* TRY IT:
Your reply should be made up of every line in the records below that holds the string "appwrite".

BEGIN SOURCE RECORDS

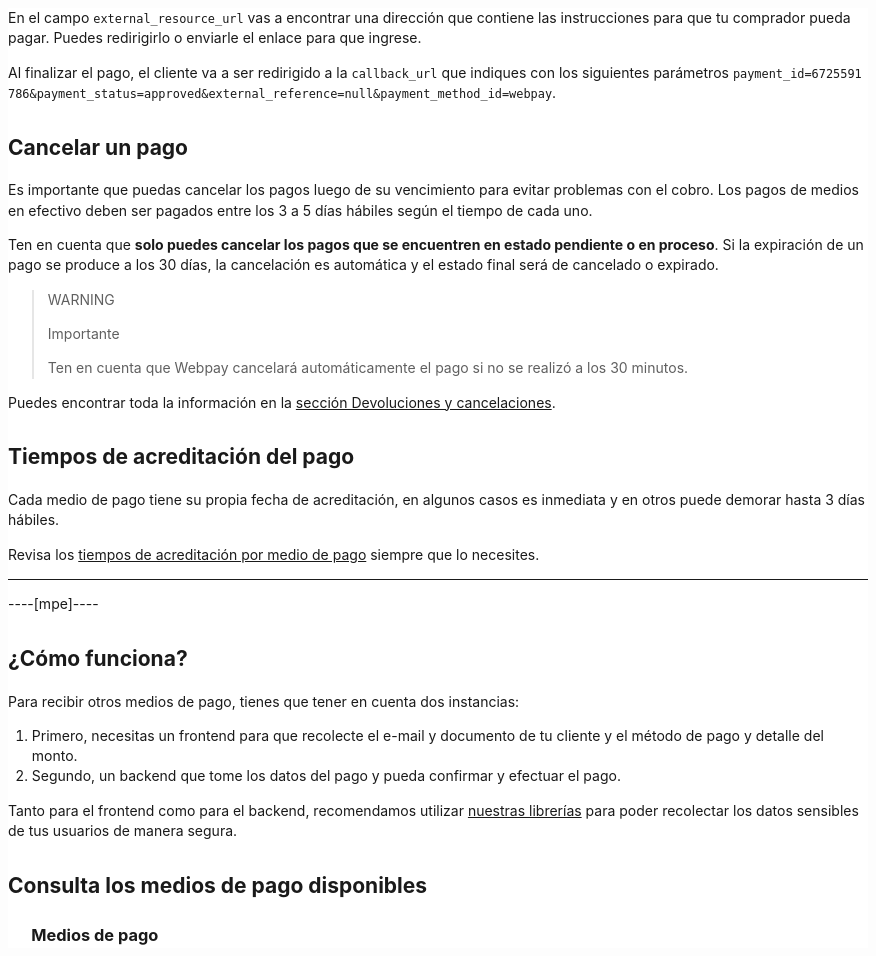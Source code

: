 En el campo `external_resource_url` vas a encontrar una dirección que contiene las instrucciones para que tu comprador pueda pagar. Puedes redirigirlo o enviarle el enlace para que ingrese.

Al finalizar el pago, el cliente va a ser redirigido a la `callback_url` que indiques con los siguientes parámetros `payment_id=6725591786&payment_status=approved&external_reference=null&payment_method_id=webpay`.

## Cancelar un pago

Es importante que puedas cancelar los pagos luego de su vencimiento para evitar problemas con el cobro. Los pagos de medios en efectivo deben ser pagados entre los 3 a 5 días hábiles según el tiempo de cada uno.

Ten en cuenta que **solo puedes cancelar los pagos que se encuentren en estado pendiente o en proceso**. Si la expiración de un pago se produce a los 30 días, la cancelación es automática y el estado final será de cancelado o expirado.

> WARNING
>
> Importante
>
> Ten en cuenta que Webpay cancelará automáticamente el pago si no se realizó a los 30 minutos.

Puedes encontrar toda la información en la [sección Devoluciones y cancelaciones](https://www.mercadopago[FAKER][URL][DOMAIN]/developers/es/guides/manage-account/account/cancellations-and-refunds).

## Tiempos de acreditación del pago

Cada medio de pago tiene su propia fecha de acreditación, en algunos casos es inmediata y en otros puede demorar hasta 3 días hábiles.

Revisa los [tiempos de acreditación por medio de pago](https://www.mercadopago.cl/ayuda/Medios-de-pago-y-acreditaci-n_221) siempre que lo necesites.

------------


----[mpe]----

## ¿Cómo funciona?

Para recibir otros medios de pago, tienes que tener en cuenta dos instancias:

1. Primero, necesitas un frontend para que recolecte el e-mail y documento de tu cliente y el método de pago y detalle del monto.
1. Segundo, un backend que tome los datos del pago y pueda confirmar y efectuar el pago.

Tanto para el frontend como para el backend, recomendamos utilizar [nuestras librerías](https://www.mercadopago[FAKER][URL][DOMAIN]/developers/es/guides/online-payments/checkout-api/previous-requirements-v2/#bookmark_utiliza_nuestras_librerías_siempre) para poder recolectar los datos sensibles de tus usuarios de manera segura.

## Consulta los medios de pago disponibles

### &nbsp;&nbsp;&nbsp;&nbsp;&nbsp;&nbsp;Medios de pago
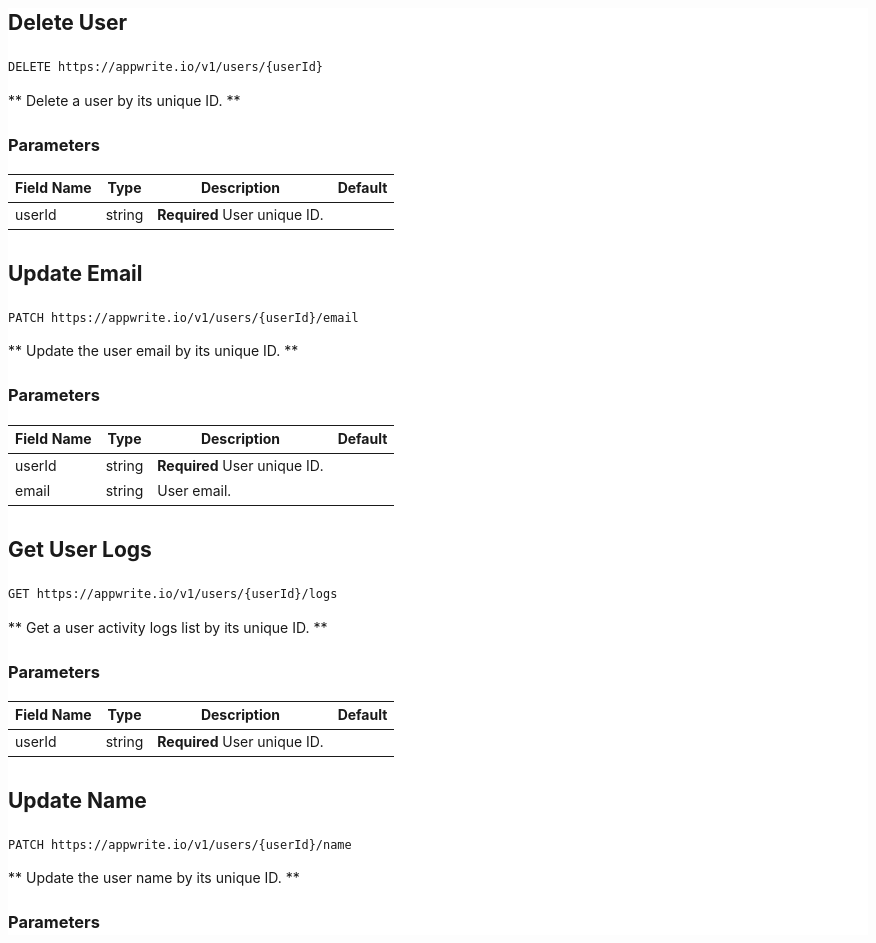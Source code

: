 ## Delete User

```http request
DELETE https://appwrite.io/v1/users/{userId}
```

** Delete a user by its unique ID. **

### Parameters

| Field Name | Type | Description | Default |
| --- | --- | --- | --- |
| userId | string | **Required** User unique ID. |  |

## Update Email

```http request
PATCH https://appwrite.io/v1/users/{userId}/email
```

** Update the user email by its unique ID. **

### Parameters

| Field Name | Type | Description | Default |
| --- | --- | --- | --- |
| userId | string | **Required** User unique ID. |  |
| email | string | User email. |  |

## Get User Logs

```http request
GET https://appwrite.io/v1/users/{userId}/logs
```

** Get a user activity logs list by its unique ID. **

### Parameters

| Field Name | Type | Description | Default |
| --- | --- | --- | --- |
| userId | string | **Required** User unique ID. |  |

## Update Name

```http request
PATCH https://appwrite.io/v1/users/{userId}/name
```

** Update the user name by its unique ID. **

### Parameters
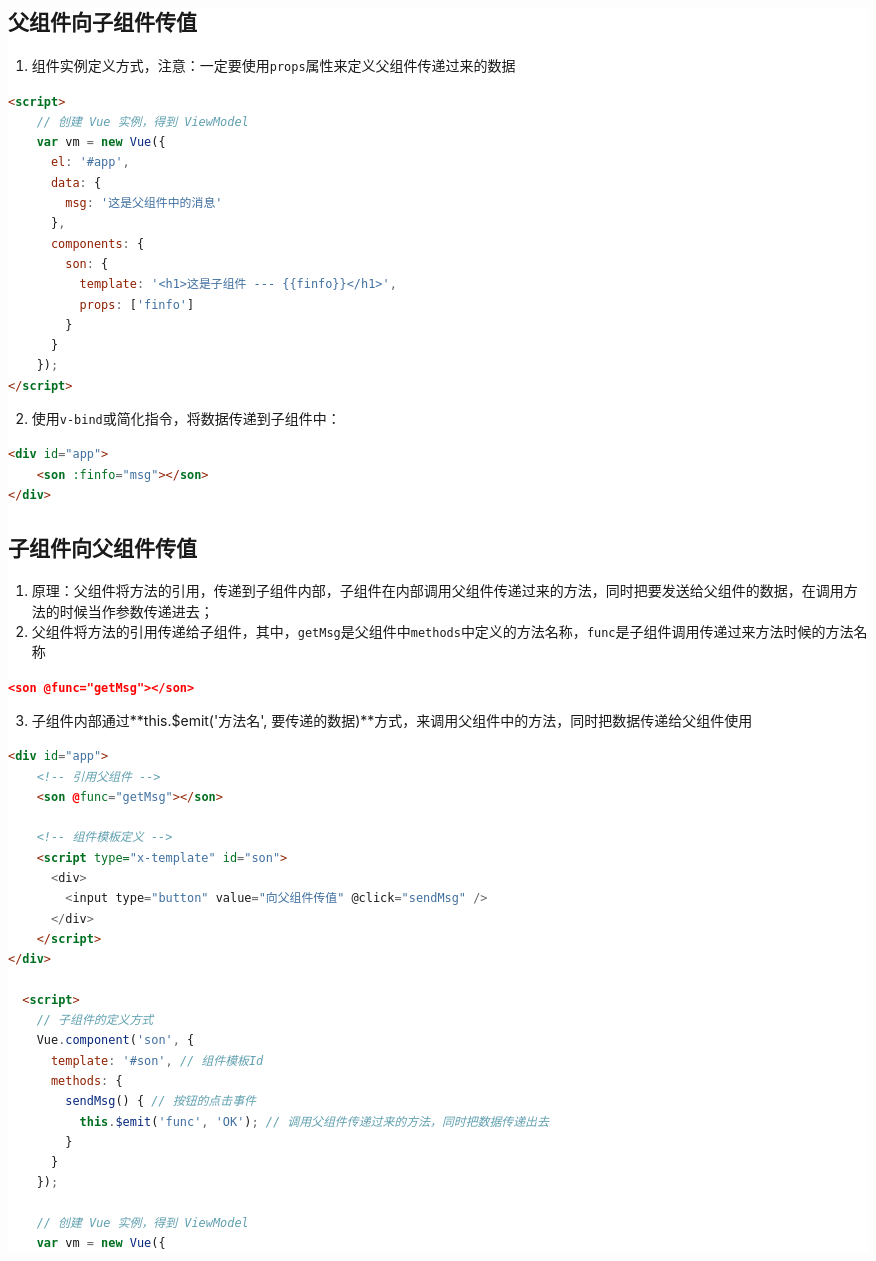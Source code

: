 


## 父组件向子组件传值

1. 组件实例定义方式，注意：一定要使用`props`属性来定义父组件传递过来的数据
```html
<script>
    // 创建 Vue 实例，得到 ViewModel
    var vm = new Vue({
      el: '#app',
      data: {
        msg: '这是父组件中的消息'
      },
      components: {
        son: {
          template: '<h1>这是子组件 --- {{finfo}}</h1>',
          props: ['finfo']
        }
      }
    });
</script>
```
2. 使用`v-bind`或简化指令，将数据传递到子组件中：
```html
<div id="app">
    <son :finfo="msg"></son>
</div>
```



## 子组件向父组件传值

1. 原理：父组件将方法的引用，传递到子组件内部，子组件在内部调用父组件传递过来的方法，同时把要发送给父组件的数据，在调用方法的时候当作参数传递进去；
2. 父组件将方法的引用传递给子组件，其中，`getMsg`是父组件中`methods`中定义的方法名称，`func`是子组件调用传递过来方法时候的方法名称
```json
<son @func="getMsg"></son>
```
3. 子组件内部通过**this.$emit('方法名', 要传递的数据)**方式，来调用父组件中的方法，同时把数据传递给父组件使用
```html
<div id="app">
    <!-- 引用父组件 -->
    <son @func="getMsg"></son>

    <!-- 组件模板定义 -->
    <script type="x-template" id="son">
      <div>
        <input type="button" value="向父组件传值" @click="sendMsg" />
      </div>
    </script>
</div>

  <script>
    // 子组件的定义方式
    Vue.component('son', {
      template: '#son', // 组件模板Id
      methods: {
        sendMsg() { // 按钮的点击事件
          this.$emit('func', 'OK'); // 调用父组件传递过来的方法，同时把数据传递出去
        }
      }
    });

    // 创建 Vue 实例，得到 ViewModel
    var vm = new Vue({
```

END SOURCE RECORDS

* EXERCISE SOLUTION:
DELETE https://appwrite.io/v1/users/{userId}
PATCH https://appwrite.io/v1/users/{userId}/email
GET https://appwrite.io/v1/users/{userId}/logs
PATCH https://appwrite.io/v1/users/{userId}/name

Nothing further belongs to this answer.